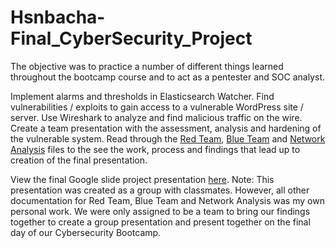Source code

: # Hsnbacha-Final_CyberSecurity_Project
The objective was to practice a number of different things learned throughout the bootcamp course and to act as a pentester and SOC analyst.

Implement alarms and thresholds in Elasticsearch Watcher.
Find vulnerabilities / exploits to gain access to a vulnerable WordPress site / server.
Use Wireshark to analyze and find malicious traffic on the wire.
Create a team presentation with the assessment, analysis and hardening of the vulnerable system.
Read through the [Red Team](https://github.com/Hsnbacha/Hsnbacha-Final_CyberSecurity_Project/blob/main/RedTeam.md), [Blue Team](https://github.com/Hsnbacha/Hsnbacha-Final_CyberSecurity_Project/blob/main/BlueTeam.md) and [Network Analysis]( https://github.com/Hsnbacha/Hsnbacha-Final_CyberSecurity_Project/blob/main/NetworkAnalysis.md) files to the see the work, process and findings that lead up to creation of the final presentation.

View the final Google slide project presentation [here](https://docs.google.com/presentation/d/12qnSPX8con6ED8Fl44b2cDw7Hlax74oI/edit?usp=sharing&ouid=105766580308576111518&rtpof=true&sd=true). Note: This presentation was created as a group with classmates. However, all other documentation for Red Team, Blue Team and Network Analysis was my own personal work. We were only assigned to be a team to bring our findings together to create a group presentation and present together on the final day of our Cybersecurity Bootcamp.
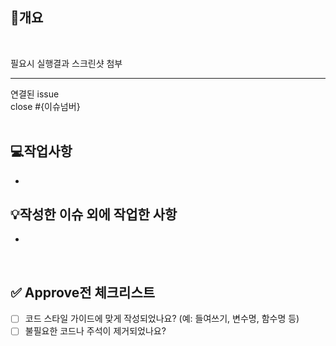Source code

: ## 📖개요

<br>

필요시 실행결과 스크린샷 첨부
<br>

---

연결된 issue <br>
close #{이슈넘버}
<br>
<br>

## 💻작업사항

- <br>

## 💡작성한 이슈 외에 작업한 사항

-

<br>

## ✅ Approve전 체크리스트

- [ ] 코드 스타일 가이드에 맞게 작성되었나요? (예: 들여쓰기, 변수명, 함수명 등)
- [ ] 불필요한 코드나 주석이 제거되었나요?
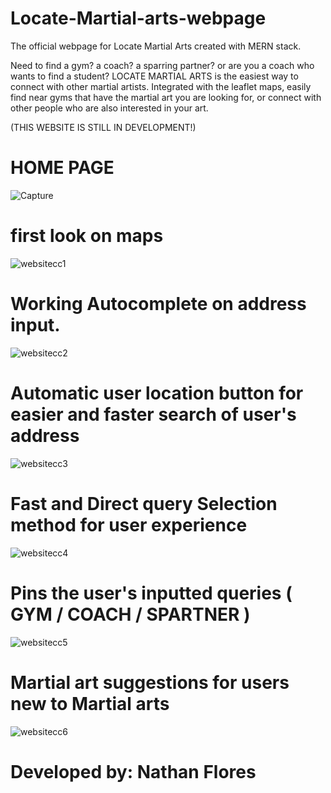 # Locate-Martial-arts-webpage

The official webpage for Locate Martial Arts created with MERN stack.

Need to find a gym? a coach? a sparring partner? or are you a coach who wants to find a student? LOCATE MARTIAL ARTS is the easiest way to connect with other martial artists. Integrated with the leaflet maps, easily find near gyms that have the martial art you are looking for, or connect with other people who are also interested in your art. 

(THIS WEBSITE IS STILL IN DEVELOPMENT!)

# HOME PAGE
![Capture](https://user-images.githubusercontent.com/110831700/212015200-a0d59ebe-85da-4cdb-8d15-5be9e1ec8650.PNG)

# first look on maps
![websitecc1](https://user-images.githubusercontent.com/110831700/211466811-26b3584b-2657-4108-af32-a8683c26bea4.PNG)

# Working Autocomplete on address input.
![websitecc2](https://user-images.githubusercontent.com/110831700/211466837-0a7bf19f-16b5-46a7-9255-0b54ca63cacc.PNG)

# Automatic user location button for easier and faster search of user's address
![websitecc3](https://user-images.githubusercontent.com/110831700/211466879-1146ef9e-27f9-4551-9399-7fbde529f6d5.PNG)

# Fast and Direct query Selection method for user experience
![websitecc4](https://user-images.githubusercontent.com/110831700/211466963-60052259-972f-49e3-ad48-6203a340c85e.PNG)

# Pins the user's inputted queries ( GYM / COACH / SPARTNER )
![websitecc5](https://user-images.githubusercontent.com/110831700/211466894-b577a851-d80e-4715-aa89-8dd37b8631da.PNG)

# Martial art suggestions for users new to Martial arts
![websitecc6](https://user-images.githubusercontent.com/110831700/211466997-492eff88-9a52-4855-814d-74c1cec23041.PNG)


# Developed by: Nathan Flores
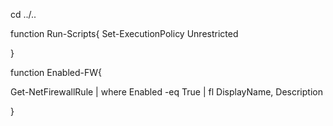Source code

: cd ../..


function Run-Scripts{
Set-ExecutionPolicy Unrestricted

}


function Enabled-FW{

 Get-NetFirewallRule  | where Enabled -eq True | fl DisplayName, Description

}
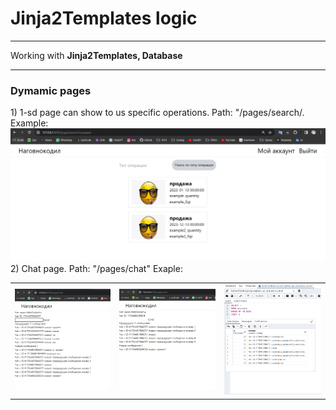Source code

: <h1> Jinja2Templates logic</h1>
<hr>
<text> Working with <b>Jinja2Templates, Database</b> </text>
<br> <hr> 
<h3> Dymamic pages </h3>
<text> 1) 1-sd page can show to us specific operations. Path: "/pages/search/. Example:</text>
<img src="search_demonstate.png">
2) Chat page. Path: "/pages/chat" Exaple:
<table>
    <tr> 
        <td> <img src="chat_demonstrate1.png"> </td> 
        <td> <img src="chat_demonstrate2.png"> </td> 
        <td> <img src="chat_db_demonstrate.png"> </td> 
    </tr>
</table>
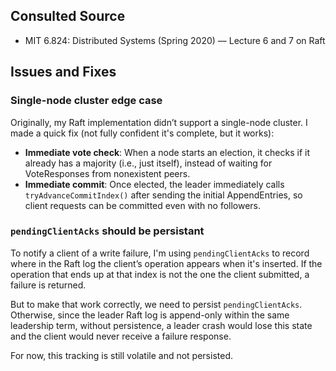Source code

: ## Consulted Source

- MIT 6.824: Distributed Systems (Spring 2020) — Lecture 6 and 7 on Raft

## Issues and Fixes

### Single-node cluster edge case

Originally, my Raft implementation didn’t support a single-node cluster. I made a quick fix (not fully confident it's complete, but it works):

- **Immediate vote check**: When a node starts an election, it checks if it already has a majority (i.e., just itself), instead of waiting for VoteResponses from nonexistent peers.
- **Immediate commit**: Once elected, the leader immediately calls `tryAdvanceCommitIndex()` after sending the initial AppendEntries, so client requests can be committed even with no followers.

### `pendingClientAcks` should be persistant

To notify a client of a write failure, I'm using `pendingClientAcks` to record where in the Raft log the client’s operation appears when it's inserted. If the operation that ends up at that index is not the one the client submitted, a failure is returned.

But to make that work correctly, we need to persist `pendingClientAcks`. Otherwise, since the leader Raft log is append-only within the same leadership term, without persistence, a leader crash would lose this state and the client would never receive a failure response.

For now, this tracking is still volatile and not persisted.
────
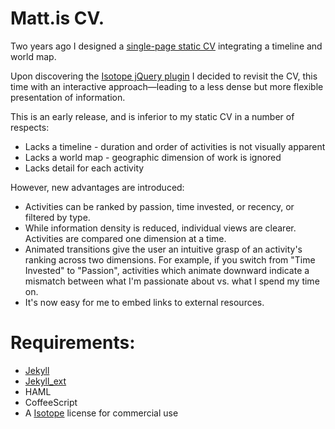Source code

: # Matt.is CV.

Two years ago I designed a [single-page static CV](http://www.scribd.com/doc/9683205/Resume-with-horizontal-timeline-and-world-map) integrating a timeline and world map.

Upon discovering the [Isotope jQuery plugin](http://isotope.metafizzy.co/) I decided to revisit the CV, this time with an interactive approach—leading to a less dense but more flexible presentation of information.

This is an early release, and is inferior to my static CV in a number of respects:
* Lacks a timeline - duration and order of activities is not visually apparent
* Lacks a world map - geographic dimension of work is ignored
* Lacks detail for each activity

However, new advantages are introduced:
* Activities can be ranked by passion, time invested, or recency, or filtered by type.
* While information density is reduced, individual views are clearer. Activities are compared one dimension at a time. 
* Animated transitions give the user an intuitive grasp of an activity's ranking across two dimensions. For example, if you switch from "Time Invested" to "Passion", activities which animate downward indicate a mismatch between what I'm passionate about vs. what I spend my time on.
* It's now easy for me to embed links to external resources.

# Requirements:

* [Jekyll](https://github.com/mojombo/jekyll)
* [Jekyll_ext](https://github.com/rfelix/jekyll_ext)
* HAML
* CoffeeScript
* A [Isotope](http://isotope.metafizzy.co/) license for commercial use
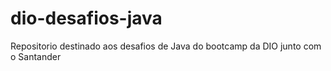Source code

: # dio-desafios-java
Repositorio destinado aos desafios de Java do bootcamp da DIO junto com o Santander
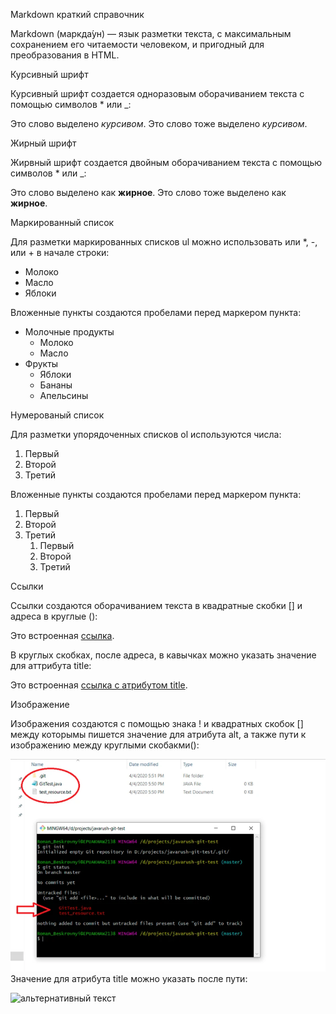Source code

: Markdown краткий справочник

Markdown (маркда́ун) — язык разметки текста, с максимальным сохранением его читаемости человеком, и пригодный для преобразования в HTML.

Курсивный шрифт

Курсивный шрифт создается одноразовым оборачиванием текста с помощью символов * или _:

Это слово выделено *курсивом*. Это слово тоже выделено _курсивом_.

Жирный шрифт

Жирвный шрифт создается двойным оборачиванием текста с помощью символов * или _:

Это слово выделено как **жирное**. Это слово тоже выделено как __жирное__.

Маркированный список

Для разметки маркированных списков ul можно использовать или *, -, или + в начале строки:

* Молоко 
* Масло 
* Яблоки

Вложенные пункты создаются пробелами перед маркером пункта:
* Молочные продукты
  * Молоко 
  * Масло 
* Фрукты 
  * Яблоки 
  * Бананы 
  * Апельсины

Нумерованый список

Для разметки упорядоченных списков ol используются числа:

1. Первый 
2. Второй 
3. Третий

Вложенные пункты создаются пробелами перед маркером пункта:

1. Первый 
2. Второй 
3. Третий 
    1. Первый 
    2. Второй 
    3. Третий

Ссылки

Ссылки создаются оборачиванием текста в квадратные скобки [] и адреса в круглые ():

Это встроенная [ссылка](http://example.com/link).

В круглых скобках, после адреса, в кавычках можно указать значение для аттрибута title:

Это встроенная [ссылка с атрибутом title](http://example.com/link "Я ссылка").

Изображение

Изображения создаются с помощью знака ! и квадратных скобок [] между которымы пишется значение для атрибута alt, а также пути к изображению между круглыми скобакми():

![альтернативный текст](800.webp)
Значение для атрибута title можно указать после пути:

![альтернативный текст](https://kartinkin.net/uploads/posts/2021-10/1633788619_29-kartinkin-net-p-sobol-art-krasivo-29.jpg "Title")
────
▶ [ASSIGNED TASK] Please copy the lines above from the line with "Это слово выделено *курсивом*." up to and including the line with "Ссылки создаются оборачиванием", exactly as written and with nothing else.

▶ [RESPONSE TO THIS EXERCISE]
Это слово выделено *курсивом*. Это слово тоже выделено _курсивом_.

Жирный шрифт

Жирвный шрифт создается двойным оборачиванием текста с помощью символов * или _:

Это слово выделено как **жирное**. Это слово тоже выделено как __жирное__.

Маркированный список

Для разметки маркированных списков ul можно использовать или *, -, или + в начале строки:

* Молоко 
* Масло 
* Яблоки

Вложенные пункты создаются пробелами перед маркером пункта:
* Молочные продукты
  * Молоко 
  * Масло 
* Фрукты 
  * Яблоки 
  * Бананы 
  * Апельсины

Нумерованый список

Для разметки упорядоченных списков ol используются числа:

1. Первый 
2. Второй 
3. Третий

Вложенные пункты создаются пробелами перед маркером пункта:

1. Первый 
2. Второй 
3. Третий 
    1. Первый 
    2. Второй 
    3. Третий

Ссылки

Ссылки создаются оборачиванием текста в квадратные скобки [] и адреса в круглые ():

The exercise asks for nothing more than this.